Spotify and Apple Music have finally met their biggest contender: YouTube Music. The Google-owned YouTube spinoff, which Google has been hyping for several weeks, is more than just a Spotify or Apple Music clone. In fact, YouTube Music is backed by YouTube's long history of being the most dominant music streaming service on the Internet for years, with Spotify and Pandora following by a long shot.

On Thursday, Google officially unveiled YouTube Music for Android and iOS, the third YouTube app to be spun off from the main app, after YouTube Kids and YouTube Gaming. It also takes on another Google music streaming app, Google Play Music, and while it may not make sense for Google to have two apps with the same basic purpose, YouTube Music is nothing like Google Play Music.

YouTube Music banks on the popularity of YouTube and offers access to the 30 million music videos — roughly around the same number of songs available on Spotify and Apple Music — in its repository to users who can play them as audio-only with the app running in the background, that is, if users have a $9.99 subscription to YouTube Red. It's simple and easy to use. As with other music apps, users can search for songs, artists or albums and play them.

However, with YouTube being the most popular video content sharing website in the world, YouTube Music also has access to a wide collection of other musical content, aside from the official music videos licensed by record labels. These include live concerts, song covers from lesser known artists and even instructional videos about, say, how to play a certain song on the piano. That's not something you can get from Spotify or Apple Music at the moment.

What is lacking from the service, however, is the user ability to create or share playlists, as Spotify and Apple Music users can. Instead, YouTube Music creates daily playlists based on the songs the user has listened to, the songs the user likes and the songs the app thinks the user will like. There's a "Love" button that tells the app what users like, and when they listen to a song, the playlist will automatically tweak itself to fit the user's tastes.

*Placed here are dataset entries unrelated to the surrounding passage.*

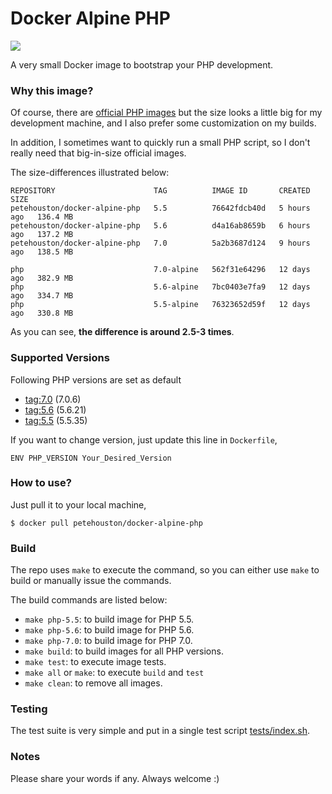 # Docker Alpine PHP

[![](https://imagelayers.io/badge/petehouston/docker-alpine-php:latest.svg)](https://imagelayers.io/?images=petehouston/docker-alpine-php:latest 'Get your own badge on imagelayers.io')

A very small Docker image to bootstrap your PHP development.

### Why this image?

Of course, there are [official PHP images](https://hub.docker.com/_/php/) but the size looks a little big for my development machine, and I also prefer some customization on my builds.

In addition, I sometimes want to quickly run a small PHP script, so I don't really need that big-in-size official images.

The size-differences illustrated below:

```
REPOSITORY                      TAG          IMAGE ID       CREATED       SIZE
petehouston/docker-alpine-php   5.5          76642fdcb40d   5 hours ago   136.4 MB
petehouston/docker-alpine-php   5.6          d4a16ab8659b   6 hours ago   137.2 MB
petehouston/docker-alpine-php   7.0          5a2b3687d124   9 hours ago   138.5 MB

php                             7.0-alpine   562f31e64296   12 days ago   382.9 MB
php                             5.6-alpine   7bc0403e7fa9   12 days ago   334.7 MB
php                             5.5-alpine   76323652d59f   12 days ago   330.8 MB
```

As you can see, **the difference is around 2.5-3 times**.

### Supported Versions

Following PHP versions are set as default

* [tag:7.0](7.0/Dockerfile) (7.0.6)
* [tag:5.6](5.6/Dockerfile) (5.6.21)
* [tag:5.5](5.5/Dockerfile) (5.5.35)

If you want to change version, just update this line in `Dockerfile`,

```
ENV PHP_VERSION Your_Desired_Version
```

### How to use?

Just pull it to your local machine,

```
$ docker pull petehouston/docker-alpine-php
```

### Build

The repo uses `make` to execute the command, so you can either use `make` to build or manually issue the commands.

The build commands are listed below:

* `make php-5.5`: to build image for PHP 5.5.
* `make php-5.6`: to build image for PHP 5.6.
* `make php-7.0`: to build image for PHP 7.0.
* `make build`: to build images for all PHP versions.
* `make test`: to execute image tests.
* `make all` or `make`: to execute `build` and `test`
* `make clean`: to remove all images.

### Testing

The test suite is very simple and put in a single test script [tests/index.sh](tests/index.sh).

### Notes

Please share your words if any. Always welcome :)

This is all done using Google's AI-powered machine learning system in conjunction with a small team of humans making sure the machine processes the selection of music properly. The machine takes advantage of the vast repository of playlists curated by YouTube's users over the years to learn what songs go together, while the human curators ensure the songs are woven tightly around the playlist. In essence, it combines Spotify's algorithm-based technology and Apple's human curation team to deliver better results.

"We do a lot of quality evaluations," T. Jay Fowler, head of music product development at YouTube, tells The Verge. "Because when someone uses your service and asks for a certain style of music, when they expect something to play, that is an important contract you have [to] fulfill."

For all the processes curation goes through, YouTube Music on the front end is extremely easy to use and intuitive. After installing the app, users will be automatically logged into their Google accounts, with all of the music videos they've ever watched on YouTube already loaded. The interface is sleek and simple, and it doesn't take long for users to figure out where to go.

YouTube Music is highly integrated with YouTube Red. Users who already have a subscription will be able to enjoy all the premium features of the new app, including listening to audio-only in the background and offline listening. Users can still listen for free, but without the backgrounding and, of course, with ads. It's a similar freemium business model that Spotify uses, which appears to be favorable to users but not to artists and record labels, who prefer Apple Music's subscription-only model.